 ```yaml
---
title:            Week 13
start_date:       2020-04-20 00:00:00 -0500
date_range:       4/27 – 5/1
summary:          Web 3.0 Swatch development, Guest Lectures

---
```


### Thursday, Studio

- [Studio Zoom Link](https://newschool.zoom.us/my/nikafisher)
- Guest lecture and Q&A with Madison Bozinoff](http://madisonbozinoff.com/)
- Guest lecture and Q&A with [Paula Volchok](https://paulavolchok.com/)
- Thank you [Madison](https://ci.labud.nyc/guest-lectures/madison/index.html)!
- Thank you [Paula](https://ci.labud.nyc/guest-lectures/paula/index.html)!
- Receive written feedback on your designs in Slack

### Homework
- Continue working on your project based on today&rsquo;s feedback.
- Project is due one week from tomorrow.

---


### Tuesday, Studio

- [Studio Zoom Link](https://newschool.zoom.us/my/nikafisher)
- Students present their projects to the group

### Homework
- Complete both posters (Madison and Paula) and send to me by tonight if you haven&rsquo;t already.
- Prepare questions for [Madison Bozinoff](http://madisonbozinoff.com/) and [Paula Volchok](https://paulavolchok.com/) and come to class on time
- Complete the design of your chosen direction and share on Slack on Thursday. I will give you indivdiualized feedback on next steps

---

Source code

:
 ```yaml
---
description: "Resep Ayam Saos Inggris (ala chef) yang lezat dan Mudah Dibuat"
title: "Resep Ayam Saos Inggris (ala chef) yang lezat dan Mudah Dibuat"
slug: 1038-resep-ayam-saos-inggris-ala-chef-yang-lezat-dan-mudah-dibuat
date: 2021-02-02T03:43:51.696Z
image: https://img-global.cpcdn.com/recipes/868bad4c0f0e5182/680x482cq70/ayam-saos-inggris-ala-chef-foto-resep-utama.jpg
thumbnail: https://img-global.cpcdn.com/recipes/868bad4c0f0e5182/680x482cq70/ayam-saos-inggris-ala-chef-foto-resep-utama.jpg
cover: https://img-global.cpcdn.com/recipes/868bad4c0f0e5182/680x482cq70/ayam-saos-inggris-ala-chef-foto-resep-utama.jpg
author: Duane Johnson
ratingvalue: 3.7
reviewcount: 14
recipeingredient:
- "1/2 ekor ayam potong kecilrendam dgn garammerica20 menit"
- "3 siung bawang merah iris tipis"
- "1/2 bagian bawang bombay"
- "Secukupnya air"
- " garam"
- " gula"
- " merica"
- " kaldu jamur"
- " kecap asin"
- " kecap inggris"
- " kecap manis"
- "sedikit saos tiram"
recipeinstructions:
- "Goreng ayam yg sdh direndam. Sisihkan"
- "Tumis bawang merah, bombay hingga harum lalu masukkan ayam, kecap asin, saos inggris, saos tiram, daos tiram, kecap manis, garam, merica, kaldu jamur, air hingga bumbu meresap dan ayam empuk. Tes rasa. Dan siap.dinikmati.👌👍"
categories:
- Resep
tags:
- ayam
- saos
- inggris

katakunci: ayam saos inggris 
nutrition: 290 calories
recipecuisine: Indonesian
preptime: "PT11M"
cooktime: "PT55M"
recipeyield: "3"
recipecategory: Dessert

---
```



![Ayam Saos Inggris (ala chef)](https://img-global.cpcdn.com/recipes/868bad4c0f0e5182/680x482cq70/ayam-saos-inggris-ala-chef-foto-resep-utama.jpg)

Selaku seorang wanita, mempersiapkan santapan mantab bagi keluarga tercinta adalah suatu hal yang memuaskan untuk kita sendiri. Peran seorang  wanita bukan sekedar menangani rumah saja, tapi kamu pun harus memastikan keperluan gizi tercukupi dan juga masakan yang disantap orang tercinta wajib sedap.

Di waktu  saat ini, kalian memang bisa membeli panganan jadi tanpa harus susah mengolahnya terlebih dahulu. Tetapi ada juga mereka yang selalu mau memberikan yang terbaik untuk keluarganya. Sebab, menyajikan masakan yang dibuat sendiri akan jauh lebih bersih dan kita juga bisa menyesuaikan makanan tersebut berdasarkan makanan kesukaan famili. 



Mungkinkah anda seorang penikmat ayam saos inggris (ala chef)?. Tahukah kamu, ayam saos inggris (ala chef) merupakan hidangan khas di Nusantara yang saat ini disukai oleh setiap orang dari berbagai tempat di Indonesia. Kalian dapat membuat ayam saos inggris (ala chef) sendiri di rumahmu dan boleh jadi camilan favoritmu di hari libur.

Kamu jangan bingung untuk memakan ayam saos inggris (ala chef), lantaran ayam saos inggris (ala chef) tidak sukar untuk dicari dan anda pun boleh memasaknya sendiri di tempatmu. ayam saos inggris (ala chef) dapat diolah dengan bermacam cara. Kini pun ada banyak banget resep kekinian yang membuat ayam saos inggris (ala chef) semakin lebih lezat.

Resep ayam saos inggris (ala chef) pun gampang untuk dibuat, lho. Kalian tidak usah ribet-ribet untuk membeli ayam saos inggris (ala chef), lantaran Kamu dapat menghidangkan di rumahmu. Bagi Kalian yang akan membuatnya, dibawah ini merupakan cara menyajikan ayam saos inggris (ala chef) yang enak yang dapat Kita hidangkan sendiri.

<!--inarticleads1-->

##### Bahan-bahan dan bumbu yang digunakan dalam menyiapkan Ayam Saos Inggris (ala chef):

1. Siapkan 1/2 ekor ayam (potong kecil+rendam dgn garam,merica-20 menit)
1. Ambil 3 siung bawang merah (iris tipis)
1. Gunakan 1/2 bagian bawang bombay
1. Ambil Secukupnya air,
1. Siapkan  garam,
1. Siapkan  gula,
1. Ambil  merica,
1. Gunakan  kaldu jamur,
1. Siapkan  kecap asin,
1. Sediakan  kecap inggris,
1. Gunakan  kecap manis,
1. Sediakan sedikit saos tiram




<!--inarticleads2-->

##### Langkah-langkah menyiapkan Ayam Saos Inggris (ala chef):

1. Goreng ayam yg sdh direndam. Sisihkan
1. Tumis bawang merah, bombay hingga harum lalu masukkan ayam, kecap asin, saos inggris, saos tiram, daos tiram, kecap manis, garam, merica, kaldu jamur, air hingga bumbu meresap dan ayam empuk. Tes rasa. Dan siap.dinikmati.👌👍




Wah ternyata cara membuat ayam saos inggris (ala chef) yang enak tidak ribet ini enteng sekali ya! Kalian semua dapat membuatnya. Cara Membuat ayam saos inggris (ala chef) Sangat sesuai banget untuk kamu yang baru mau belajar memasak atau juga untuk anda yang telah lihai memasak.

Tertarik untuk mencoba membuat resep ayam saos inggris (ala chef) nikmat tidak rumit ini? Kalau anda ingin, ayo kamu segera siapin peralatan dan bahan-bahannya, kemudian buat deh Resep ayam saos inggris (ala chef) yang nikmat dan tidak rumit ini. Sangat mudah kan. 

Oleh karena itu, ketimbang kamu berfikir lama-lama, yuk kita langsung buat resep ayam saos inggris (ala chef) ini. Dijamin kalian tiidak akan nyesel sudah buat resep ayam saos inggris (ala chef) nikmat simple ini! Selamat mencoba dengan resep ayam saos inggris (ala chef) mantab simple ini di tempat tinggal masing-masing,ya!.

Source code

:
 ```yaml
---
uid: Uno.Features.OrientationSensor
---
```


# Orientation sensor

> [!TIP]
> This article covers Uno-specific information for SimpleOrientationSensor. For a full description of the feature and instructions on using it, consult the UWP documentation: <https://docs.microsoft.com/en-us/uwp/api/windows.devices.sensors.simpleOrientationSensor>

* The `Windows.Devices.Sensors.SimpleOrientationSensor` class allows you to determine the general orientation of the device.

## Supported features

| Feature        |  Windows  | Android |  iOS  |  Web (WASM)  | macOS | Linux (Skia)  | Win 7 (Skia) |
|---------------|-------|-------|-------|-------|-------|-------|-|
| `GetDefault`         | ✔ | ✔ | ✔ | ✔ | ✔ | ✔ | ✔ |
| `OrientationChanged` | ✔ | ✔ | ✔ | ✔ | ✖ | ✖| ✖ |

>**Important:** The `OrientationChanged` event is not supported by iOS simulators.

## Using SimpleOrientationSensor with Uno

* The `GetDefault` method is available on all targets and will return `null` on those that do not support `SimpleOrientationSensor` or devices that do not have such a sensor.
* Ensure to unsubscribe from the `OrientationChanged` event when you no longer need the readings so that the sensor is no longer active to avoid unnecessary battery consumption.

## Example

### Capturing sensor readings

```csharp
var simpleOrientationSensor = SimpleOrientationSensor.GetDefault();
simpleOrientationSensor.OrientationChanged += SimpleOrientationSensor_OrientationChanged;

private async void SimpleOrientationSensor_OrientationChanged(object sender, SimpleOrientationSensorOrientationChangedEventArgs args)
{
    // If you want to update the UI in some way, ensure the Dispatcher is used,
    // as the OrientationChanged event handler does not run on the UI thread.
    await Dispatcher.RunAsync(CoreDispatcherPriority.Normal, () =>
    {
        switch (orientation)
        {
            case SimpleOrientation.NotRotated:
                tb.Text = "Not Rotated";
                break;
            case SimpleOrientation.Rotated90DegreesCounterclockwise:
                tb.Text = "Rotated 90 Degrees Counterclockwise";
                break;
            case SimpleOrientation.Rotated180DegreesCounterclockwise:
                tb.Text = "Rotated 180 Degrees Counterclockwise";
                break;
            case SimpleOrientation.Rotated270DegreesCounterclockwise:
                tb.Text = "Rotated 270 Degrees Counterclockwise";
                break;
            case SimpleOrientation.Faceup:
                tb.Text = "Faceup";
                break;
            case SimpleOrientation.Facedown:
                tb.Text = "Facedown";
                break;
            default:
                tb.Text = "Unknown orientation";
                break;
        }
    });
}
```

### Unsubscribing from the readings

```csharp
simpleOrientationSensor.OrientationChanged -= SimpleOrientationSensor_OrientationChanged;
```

§

● **Instructions for the task**
From the first line of the data above through the line containing "### Tuesday, Studio", set each line down again exactly; include both ends and omit everything else.

● **Output of the exercise**
 ```yaml
---
title:            Week 13
start_date:       2020-04-20 00:00:00 -0500
date_range:       4/27 – 5/1
summary:          Web 3.0 Swatch development, Guest Lectures

---
```


### Thursday, Studio

- [Studio Zoom Link](https://newschool.zoom.us/my/nikafisher)
- Guest lecture and Q&A with Madison Bozinoff](http://madisonbozinoff.com/)
- Guest lecture and Q&A with [Paula Volchok](https://paulavolchok.com/)
- Thank you [Madison](https://ci.labud.nyc/guest-lectures/madison/index.html)!
- Thank you [Paula](https://ci.labud.nyc/guest-lectures/paula/index.html)!
- Receive written feedback on your designs in Slack

### Homework
- Continue working on your project based on today&rsquo;s feedback.
- Project is due one week from tomorrow.

---


### Tuesday, Studio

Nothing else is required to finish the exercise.